先日の続きです。
この春、受け持つことになった
大学での、設計製図の授業での気づきや想いのその2です。
(もちろん、個人情報は開示しないで)
学生さんに、設計の思考の方法を話そうとした時に
避けて通れないのが、「エスキス」という言葉です。
設計をあれこれと考える手法の事なのですが、、、、
実は、広辞苑にも載っていない言葉です。
表記には、エスキスとエスキースと両方あって。
久しぶりに、アレっ?と思ってしまいました。
特に、誰からも教わった記憶がない。。。
自由設計の際に、筆記具を持った手を動かして、
ゾーニングや間取りを考える行為を、
言っていることは、確かなのですが
一体何時習ったのか?はて、記憶になし。
「エスキス、できた?」
「エスキス、まだ?」
「エスキス、終わった?」
のように、友人や仲間や先生とは声をかけていた
記憶は残っている。
ということは、やはり、学生時代から、
使っていた言葉なのだろうなぁ。
この概念は、確実に建築の設計行為に、
特化してしまっていると思います。
なぜなら、元々の エスキスとは、
フランス語の下絵のことで、
英語なら、スケッチだからです。
私たちの世代は、
スケッチというと、絵を描く行為になってしまう。
画用紙という言葉が、
やがてスケッチブックになったからでしょうか。
そこで、スケッチというと、絵を描く行為で、
図面を描く行為とは、差別化を図るために、
使われてのでは、ないかしらん?と思えてくるのです。
うむむ。。
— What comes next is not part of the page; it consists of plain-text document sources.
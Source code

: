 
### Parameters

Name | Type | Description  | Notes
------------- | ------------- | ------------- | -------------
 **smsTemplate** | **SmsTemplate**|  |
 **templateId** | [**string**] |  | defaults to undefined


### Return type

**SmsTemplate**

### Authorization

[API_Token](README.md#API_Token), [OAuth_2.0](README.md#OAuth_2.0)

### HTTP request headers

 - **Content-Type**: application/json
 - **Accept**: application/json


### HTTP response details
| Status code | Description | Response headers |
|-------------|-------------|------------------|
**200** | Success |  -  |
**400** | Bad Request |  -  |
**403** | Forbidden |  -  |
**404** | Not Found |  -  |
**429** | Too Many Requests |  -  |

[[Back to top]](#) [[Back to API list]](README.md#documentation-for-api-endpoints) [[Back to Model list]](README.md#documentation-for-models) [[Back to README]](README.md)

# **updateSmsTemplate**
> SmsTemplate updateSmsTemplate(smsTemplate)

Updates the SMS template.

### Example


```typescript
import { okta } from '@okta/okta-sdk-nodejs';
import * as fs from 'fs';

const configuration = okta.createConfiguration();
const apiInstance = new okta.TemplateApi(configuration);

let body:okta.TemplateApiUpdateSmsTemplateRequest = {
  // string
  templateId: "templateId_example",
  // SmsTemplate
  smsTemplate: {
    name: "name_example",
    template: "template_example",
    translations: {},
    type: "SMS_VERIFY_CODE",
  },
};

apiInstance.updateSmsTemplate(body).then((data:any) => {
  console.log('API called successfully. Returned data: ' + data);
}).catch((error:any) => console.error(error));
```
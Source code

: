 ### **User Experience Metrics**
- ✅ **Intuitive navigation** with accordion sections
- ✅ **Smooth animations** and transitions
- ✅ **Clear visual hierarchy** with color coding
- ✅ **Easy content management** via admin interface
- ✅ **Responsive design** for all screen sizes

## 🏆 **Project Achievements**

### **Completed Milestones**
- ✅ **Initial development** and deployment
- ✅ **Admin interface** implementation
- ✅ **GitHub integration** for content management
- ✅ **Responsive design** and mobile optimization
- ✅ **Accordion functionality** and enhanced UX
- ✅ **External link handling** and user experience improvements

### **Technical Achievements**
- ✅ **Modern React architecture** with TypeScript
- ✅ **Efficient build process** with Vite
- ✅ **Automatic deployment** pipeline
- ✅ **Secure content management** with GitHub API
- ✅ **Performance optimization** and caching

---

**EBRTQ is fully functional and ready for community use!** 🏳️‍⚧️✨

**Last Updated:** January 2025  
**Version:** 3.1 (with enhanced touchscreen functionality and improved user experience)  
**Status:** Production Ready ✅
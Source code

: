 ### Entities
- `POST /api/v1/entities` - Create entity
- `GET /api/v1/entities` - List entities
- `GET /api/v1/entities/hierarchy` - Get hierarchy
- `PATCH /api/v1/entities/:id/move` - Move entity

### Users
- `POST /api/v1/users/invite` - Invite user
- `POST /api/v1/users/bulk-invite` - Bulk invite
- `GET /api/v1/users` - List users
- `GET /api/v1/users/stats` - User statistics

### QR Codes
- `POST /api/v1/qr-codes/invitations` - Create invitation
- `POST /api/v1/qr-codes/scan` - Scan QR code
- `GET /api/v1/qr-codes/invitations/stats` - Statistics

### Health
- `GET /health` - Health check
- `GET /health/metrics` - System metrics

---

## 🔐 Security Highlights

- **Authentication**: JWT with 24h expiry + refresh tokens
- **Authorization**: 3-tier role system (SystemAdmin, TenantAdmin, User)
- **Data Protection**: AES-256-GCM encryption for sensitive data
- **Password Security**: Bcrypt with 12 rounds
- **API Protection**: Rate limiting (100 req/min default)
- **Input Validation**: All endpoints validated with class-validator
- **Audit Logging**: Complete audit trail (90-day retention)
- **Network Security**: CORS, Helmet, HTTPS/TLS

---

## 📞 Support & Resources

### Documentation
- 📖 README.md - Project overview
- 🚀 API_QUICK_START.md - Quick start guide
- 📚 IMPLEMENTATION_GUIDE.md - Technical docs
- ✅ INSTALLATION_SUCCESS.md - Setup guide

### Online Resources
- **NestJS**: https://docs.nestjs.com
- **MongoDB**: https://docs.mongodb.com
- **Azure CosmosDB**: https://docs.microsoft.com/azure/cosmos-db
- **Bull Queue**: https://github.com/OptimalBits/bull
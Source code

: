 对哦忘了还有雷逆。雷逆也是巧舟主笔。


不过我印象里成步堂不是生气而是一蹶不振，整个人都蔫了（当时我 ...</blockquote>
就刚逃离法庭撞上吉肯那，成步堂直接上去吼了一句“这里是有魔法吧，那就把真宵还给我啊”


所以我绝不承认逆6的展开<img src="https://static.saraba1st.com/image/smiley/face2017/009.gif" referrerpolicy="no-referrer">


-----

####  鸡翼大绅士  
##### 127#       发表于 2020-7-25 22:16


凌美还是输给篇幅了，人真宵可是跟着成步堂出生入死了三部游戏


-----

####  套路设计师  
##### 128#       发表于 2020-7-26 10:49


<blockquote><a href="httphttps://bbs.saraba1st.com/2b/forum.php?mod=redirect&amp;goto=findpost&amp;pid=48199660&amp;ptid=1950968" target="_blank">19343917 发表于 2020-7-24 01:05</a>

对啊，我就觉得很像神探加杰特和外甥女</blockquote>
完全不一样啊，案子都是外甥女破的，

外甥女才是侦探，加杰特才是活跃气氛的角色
。
スケッチも使うのですが、、、
建築で言うところの、スケッチは、どちらかというと
立面図や外観に用いて、スケッチ終わった?
とは、あまり言わない。
スケッチ描けた?とは使う。
つまり、一連の作業がエスキスで、
スケッチは、下絵や下図そのものを指すって感じで
使い分けしています。
日頃、何気なく、当たり前に、使っている言葉も
人に教えるとなると、
ちゃんと本質を伝えられるようにならないと
いかんなぁ。。。
と、思った次第です。
「建築の事典」や「新しい製図の教科書」には、
「エスキスとは、かくかくしかじか、、、」
と、やや長い文章で解説がありました。
しかし、これを読んで、学生さんが、実行できるとは思えない。
意味はわかっても。
そこで、私自身のやり方やコツの一部を
極意としてお伝えすることに。。。
まぁ、エスキスの手法などというものは、
各自で、編み出すものだと思っているのですけれどね。
道具もいろいろです。
鉛筆を使う人もいれば、
色サインペンを使う人もいるし、
学生時や勤務時には、ホルダーを使っていましたね。
専用の芯削り機もあります。
手描き時代では、なくなってからは、
ノック式を愛用。画材屋さんで見つけたのかなぁ。
上から、ノック式エスキス用筆記具
中、ホルダー(2mmの芯を押し出して使う。削ると細い線も描ける)
下、ペン先の長い製図用シャープペン。
鉛筆のキャップはいらないし、かなり便利。
もっぱら、エスキス用に使っています。
依頼主さんとの打ち合わせ時にも。
ここで、エスキスと、エスキースの
両方呼び方がある話に戻ります。
先日、販売になったばかりの
本屋大賞2位という書籍のタイトルに
「エスキース」という言葉が入っていました。
本といえば、校閲が入るわけですから
この表記は、間違いないはずです。
小説の内容は絵画にまつわるもののようです。
建築的には、エスキス。
絵画的には、エスキースが、
一般的な呼び方ではないのかと。
今のところの、私の結論です。
リフォームのように完全に英語には無いカタカナ表記も
一般的な言葉としてしまう日本。
エスキスの意味も、和製英語ならぬ、和製フランス語。
なのでしょう。
ちなみに、日本の建築家で
すでにこの世におられない巨匠と呼ばれる方々は、
多くの方が、フランスの建築家ル・コルビジェに師事されています。
ということは、エスキスの言葉も、
この頃から輸入されたのではないのかと、私は勘ぐっております。
奈良時代以降の、社寺仏閣は、中国からの建築様式。
明治以降のコンクリート建築は欧米諸国から。
それまで、日本の木造の設計図は、大工さんの板書きでしたから
設計図面の描き方や手法も、西洋に習ったわけですね。
カタカナ言葉は他にも
・ゾーニング=各機能のエリア分け
(最近は感染症対策で、人のエリア分けることにも使われます)
・ブランニング グリッド= ます目(方眼)を使ったプランニング
・ブロック プラン= ゾーニングにほぼ同じ。動線なども含む
などなど。
きっと、これからも英語のような日本語、
もはや日本的な概念になったフランス語などを、
駆使しながら、授業を進めることになるでしょう。
一つ一つ、紐解きながら
分かりやすく伝えていく所存です。
気づきについては、まだまだあります。